Al-Qur’anul Karim dalam menerangkan hal-hal diatas, ada yang dikemukakan secara tafshil (terperinci), seperti yang berhubungan dengan hukum perkawinan, hukum warisan dan sebagainya, dan ada pula yang dikemukakan secara mujmal (umum dan garis besarnya saja). Yang diterangkan secara mujmal ada yang diperinci dan dijelaskan oleh hadits-hadits nabi sholallahu ‘alaihi wassallaam dan ada yang diserahkan kepada kaum muslimin sendiri untuk memerincinya sesuai dengan keperluan satu kelompok manusia, keadaan, masa dan tempat. Seperti dalam masalah kenegaraan, Al-Qur’an mengemukakan prinsip syuro yaitu adanya suatu badan yang mewakili rakyat, keharusan berlaku adil, dsb.
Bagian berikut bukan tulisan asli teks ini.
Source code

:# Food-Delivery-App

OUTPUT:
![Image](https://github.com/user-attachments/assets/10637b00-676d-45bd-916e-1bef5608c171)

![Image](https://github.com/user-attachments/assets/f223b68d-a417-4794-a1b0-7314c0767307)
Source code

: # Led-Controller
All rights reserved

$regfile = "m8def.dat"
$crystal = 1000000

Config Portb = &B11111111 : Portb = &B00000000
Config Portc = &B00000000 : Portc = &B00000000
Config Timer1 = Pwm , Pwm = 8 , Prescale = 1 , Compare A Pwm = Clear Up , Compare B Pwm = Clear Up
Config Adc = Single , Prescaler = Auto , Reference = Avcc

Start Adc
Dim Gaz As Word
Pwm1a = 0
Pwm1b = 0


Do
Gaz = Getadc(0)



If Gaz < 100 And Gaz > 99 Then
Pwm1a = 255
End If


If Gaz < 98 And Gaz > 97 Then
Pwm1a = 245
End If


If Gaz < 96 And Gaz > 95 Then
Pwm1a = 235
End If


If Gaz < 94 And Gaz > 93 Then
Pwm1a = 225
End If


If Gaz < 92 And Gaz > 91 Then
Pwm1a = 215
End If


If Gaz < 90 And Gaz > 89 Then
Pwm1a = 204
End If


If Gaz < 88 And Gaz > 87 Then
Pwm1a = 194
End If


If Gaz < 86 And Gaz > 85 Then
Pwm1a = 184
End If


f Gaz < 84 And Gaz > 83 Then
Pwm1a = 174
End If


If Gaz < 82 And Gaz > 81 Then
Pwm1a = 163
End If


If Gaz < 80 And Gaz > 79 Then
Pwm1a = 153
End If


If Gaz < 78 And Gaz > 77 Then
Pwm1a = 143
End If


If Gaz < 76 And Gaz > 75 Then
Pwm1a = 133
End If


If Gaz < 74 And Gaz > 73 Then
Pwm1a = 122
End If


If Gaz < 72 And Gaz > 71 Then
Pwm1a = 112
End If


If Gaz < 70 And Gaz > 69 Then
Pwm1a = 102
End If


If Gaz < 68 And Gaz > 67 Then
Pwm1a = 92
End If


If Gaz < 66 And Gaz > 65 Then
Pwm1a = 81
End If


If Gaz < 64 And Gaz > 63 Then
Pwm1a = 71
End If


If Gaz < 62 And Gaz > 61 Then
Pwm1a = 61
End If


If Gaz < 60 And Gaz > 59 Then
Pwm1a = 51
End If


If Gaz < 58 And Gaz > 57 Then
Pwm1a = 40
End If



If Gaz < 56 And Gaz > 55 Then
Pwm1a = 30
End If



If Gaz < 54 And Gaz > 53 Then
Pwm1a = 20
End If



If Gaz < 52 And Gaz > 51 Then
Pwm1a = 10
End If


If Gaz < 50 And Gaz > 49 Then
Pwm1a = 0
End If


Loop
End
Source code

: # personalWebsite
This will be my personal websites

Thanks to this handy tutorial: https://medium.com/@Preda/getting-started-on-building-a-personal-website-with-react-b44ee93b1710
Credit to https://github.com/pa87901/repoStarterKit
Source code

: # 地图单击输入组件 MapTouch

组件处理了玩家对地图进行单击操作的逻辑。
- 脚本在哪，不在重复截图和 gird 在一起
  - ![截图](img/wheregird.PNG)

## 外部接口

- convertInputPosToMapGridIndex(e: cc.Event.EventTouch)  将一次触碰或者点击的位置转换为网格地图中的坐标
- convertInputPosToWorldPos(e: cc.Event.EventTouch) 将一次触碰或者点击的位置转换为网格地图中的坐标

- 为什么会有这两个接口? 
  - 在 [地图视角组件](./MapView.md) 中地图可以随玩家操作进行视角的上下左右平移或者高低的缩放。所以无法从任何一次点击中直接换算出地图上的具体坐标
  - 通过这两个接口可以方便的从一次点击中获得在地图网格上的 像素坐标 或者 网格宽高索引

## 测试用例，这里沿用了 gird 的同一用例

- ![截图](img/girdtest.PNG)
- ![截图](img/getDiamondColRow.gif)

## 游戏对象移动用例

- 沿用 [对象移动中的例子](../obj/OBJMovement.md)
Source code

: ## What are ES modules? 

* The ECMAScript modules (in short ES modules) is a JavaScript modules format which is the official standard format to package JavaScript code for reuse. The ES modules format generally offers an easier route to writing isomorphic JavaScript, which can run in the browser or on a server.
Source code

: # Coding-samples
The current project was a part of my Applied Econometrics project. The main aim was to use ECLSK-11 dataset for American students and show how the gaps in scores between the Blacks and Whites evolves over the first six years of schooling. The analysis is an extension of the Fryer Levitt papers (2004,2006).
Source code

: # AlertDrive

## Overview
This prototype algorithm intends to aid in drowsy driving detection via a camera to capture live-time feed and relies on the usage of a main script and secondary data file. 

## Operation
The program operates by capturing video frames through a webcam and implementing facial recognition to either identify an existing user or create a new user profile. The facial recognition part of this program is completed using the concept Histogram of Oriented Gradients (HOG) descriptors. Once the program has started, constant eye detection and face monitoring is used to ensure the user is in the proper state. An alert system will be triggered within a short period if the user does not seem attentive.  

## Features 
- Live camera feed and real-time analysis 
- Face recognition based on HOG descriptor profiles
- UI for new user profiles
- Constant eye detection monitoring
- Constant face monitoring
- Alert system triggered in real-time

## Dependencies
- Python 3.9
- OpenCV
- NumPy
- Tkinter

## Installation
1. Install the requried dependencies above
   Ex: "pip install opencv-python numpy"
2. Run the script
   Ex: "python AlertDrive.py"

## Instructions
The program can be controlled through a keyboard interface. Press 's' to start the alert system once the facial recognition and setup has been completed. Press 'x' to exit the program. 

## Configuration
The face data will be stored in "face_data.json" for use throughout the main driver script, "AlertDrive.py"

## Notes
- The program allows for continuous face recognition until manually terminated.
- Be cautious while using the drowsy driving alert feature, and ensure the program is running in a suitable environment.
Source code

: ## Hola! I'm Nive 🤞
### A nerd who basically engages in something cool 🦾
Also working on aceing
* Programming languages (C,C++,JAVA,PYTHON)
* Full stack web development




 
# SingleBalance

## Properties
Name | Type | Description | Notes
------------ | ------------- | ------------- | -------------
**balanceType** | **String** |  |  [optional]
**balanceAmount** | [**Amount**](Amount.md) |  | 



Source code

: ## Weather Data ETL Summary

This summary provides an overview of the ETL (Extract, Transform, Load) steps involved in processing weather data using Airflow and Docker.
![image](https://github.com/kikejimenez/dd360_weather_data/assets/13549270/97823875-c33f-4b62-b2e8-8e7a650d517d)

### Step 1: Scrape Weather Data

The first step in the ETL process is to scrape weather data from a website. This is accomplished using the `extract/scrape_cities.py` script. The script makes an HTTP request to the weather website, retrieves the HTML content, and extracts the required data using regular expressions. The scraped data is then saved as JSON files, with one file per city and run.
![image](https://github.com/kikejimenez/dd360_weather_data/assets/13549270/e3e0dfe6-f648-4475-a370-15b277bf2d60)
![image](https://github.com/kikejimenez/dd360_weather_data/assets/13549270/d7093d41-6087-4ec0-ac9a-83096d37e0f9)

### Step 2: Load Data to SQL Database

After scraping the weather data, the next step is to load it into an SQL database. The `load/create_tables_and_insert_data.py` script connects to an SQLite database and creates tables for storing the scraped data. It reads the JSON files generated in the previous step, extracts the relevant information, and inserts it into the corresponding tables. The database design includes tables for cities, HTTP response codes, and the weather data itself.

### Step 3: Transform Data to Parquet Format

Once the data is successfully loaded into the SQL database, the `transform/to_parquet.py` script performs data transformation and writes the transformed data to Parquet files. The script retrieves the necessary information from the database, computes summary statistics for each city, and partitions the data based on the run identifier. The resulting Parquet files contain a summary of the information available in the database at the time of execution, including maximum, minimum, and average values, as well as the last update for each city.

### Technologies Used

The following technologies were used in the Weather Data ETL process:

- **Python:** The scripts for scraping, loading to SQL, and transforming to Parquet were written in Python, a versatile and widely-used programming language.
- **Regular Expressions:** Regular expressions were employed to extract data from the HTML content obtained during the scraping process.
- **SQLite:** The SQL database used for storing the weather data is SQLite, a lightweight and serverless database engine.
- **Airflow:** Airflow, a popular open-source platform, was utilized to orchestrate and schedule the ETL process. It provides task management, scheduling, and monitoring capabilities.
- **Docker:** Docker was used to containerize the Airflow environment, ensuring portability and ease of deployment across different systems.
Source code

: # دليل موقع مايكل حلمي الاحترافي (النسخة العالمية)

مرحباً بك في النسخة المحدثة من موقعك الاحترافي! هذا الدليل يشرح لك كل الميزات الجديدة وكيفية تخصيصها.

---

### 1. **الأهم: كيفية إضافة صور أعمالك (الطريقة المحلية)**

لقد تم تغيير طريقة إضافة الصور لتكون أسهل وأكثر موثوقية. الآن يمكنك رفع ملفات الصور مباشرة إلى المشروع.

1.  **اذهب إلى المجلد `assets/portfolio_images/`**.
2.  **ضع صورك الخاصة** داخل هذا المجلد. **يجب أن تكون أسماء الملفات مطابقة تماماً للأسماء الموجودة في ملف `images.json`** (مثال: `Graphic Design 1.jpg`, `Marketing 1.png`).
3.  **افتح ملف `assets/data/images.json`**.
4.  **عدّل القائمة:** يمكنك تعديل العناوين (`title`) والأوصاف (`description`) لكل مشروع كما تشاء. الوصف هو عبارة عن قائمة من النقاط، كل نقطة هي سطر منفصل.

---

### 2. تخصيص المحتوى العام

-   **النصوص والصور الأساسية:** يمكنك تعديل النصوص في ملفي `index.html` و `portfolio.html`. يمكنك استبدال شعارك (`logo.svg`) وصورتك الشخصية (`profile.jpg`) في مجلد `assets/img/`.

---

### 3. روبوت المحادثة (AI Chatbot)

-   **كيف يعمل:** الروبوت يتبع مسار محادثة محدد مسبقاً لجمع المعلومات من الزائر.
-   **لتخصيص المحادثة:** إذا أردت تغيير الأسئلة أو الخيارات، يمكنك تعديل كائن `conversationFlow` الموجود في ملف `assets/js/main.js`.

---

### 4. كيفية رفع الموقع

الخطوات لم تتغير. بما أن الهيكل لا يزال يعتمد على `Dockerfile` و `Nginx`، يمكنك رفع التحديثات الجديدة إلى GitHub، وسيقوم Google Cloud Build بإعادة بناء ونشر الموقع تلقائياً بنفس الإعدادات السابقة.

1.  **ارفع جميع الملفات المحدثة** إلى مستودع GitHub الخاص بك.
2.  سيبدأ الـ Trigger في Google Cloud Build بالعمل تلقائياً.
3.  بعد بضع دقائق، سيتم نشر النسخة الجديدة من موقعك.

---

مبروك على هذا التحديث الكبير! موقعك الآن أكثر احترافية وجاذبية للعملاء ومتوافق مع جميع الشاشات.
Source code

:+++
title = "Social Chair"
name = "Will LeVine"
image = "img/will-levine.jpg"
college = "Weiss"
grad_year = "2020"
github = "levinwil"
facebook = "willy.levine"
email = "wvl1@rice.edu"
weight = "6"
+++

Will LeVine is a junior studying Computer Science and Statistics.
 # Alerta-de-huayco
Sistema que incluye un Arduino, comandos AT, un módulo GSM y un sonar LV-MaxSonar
Di samping itu, Islam membuka pintu ijtihad kepada kaum muslimin dalam hal yang tidak diterangkan dalam Al-Qur’an dan hadits secara qath‘i atau tegas. Terbukanya pintu ijtihad ini yang memungkinkan manusia memberikan komentar, memberi keterangan, dan menyampaikan pendapat tentang hal yang tidak disebut atau yang masih umum dan belum terperinci dikemukakan oleh Al-Qur’an.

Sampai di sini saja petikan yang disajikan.